Larson, now 44, first burned out in 1988, when he began a 14-month sabbatical; he studied jazz guitar with Jim Hall while papers reran old cartoons. This year he claimed “simple fatigue” and dread that his work might “ease into the Graveyard of Mediocre Cartoons.” Some fans feared it was already getting there; for the first time, as essayist Henry Allen noted in the Washington Post, “you could tell how he thought it up.” So it’s more guitar for Larson, and “Broomhilda” or some damn thing for us.

Larson may have been influenced by Mad’s Don Martin, The New Yorker’s George Price and Gahan Wilson and sinister cat cartoonist B. Kliban – with Charles Addams lurking in the background – but he really had little to go on except intuition and inspiration. No gag formulas, no continuing characters, no topics from the news: just lunacy on demand at the rate of seven free-standing panels a week. (Five, after his sabbatical.) Larson had been a musician and a cruelty inspector for Seattle’s Humane Society when his cartoons began appearing in the late ’70s, in The Seattle Times, the San Francisco Chronicle and then in syndication. The Chronicle came up with the condescending title as a caveat – which didn’t keep some papers from canceling “The Far Side” over such affronts to family values as the babysitting witch who eats the kids.

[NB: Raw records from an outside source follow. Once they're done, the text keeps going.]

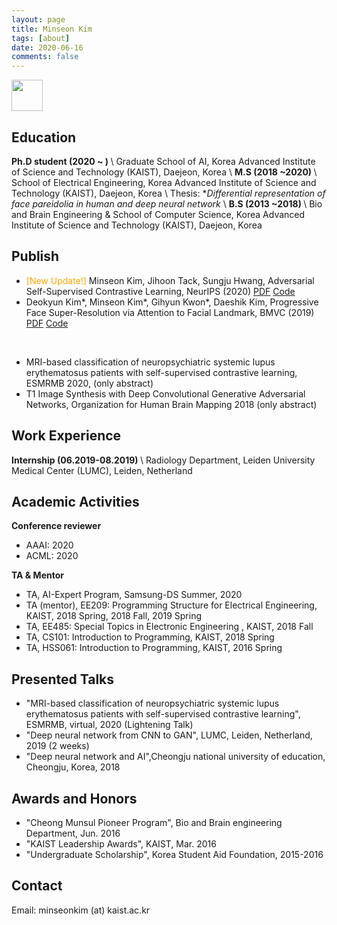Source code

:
 ```yaml
---
layout: page
title: Minseon Kim
tags: [about]
date: 2020-06-16
comments: false
---
```


<img src="https://user-images.githubusercontent.com/28754348/94438614-50800e80-01da-11eb-8905-ed4ae72d4102.png" width="50px" height="50px" >

## Education
<b>Ph.D student (2020 ~ ) </b> \\
Graduate School of AI, Korea Advanced Institute of Science and Technology (KAIST), Daejeon, Korea \\
<b>M.S (2018 ~2020) </b> \\
School of Electrical Engineering, Korea Advanced Institute of Science and Technology (KAIST), Daejeon, Korea \\
Thesis: *<i>Differential representation of face pareidolia in human and deep neural network </i> \\
<b>B.S (2013 ~2018) </b> \\
Bio and Brain Engineering & School of Computer Science, Korea Advanced Institute of Science and Technology (KAIST), Daejeon, Korea 

## Publish
* <font color="Orange"> [New Update!]</font> Minseon Kim, Jihoon Tack, Sungju Hwang, Adversarial Self-Supervised Contrastive Learning, NeurIPS (2020) <a href="https://arxiv.org/abs/2006.07589">PDF</a> <a href="https://github.com/Kim-Minseon/RoCL-Adversarial-self-supervised-contrastive-learning">Code</a>
* Deokyun Kim\*, Minseon Kim\*, Gihyun Kwon\*, Daeshik Kim, Progressive Face Super-Resolution via Attention to Facial Landmark, BMVC (2019) <a href="https://arxiv.org/abs/1908.08239">PDF</a> <a href="https://github.com/DeokyunKim/Progressive-Face-Super-Resolution">Code</a>

&nbsp;&nbsp;
* MRI-based classification of neuropsychiatric systemic lupus erythematosus patients with self-supervised contrastive learning, ESMRMB 2020, (only abstract)
* T1 Image Synthesis with Deep Convolutional Generative Adversarial Networks, Organization for Human Brain Mapping 2018 (only abstract)

## Work Experience
<b>Internship (06.2019-08.2019) </b> \\
Radiology Department, Leiden University Medical Center (LUMC), Leiden, Netherland

## Academic Activities
<b>Conference reviewer</b>

- AAAI: 2020
- ACML: 2020

<b>TA & Mentor</b>

- TA, AI-Expert Program, Samsung-DS Summer, 2020
- TA (mentor), EE209: Programming Structure for Electrical Engineering, KAIST, 2018 Spring, 2018 Fall, 2019 Spring
- TA, EE485: Special Topics in Electronic Engineering <MyEE>, KAIST, 2018 Fall
- TA, CS101: Introduction to Programming, KAIST, 2018 Spring
- TA, HSS061: Introduction to Programming, KAIST, 2016 Spring

## Presented Talks
* "MRI-based classification of neuropsychiatric systemic lupus erythematosus patients with self-supervised contrastive learning", ESMRMB, virtual, 2020 (Lightening Talk)
* "Deep neural network from CNN to GAN", LUMC, Leiden, Netherland, 2019 (2 weeks)
* "Deep neural network and AI",Cheongju national university of education, Cheongju, Korea, 2018

## Awards and Honors
* "Cheong Munsul Pioneer Program", Bio and Brain engineering Department, Jun. 2016
* "KAIST Leadership Awards", KAIST, Mar. 2016
* "Undergraduate Scholarship", Korea Student Aid Foundation, 2015-2016

## Contact
Email: minseonkim (at) kaist.ac.kr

“The Far Side” was surely the most-often-posted cartoon on American refrigerators. Only the first of 19 collections has missed The New York Times best-seller list; the “Far Side Off-The-Wall Calendar” has been the best-selling calendar for the past decade. Add in the mugs, greeting cards and whatnot, and Larson’s off-center visions may have generated $500 million over 15 years. Scientists took particular delight in his talking amoebas, intestinal parasites and larger fauna: his ubiquitous cows, snakes with harlequin glasses – and scientists themselves, like the popeyed professor who theorizes that dinosaurs were “the discarded “chicken’ bones of giant, alien picnickers.” In tribute, they named one of God’s creatures just for him: the Strigiphilus garylarsoni, a biting louse.

Subversive though he was, Larson honored cartoon conventions: explorers, cavemen, cowboys, desert islands, hell and, of course, talking animals. He made them new by dancing on – or over – the edges of bad taste (the mummy in the toilet stall whose neighbor grabs his wrappings) and obscurity (the shapeless, functionless “Cow Tools”), and by mixing kitsch with the macabre: the plastic Donner Party snow-dome, the lobster on its way to the kettle shrieking “Auntie Em, Auntie Em! . . . There’s no place like home!” With enough time and ingenuity, you might be able to explain just why this stuff is funny. But only Larson could have pulled it out of wherever he pulled it out of. So he wants to go off and play guitar? He’s entitled. And we’ll be here.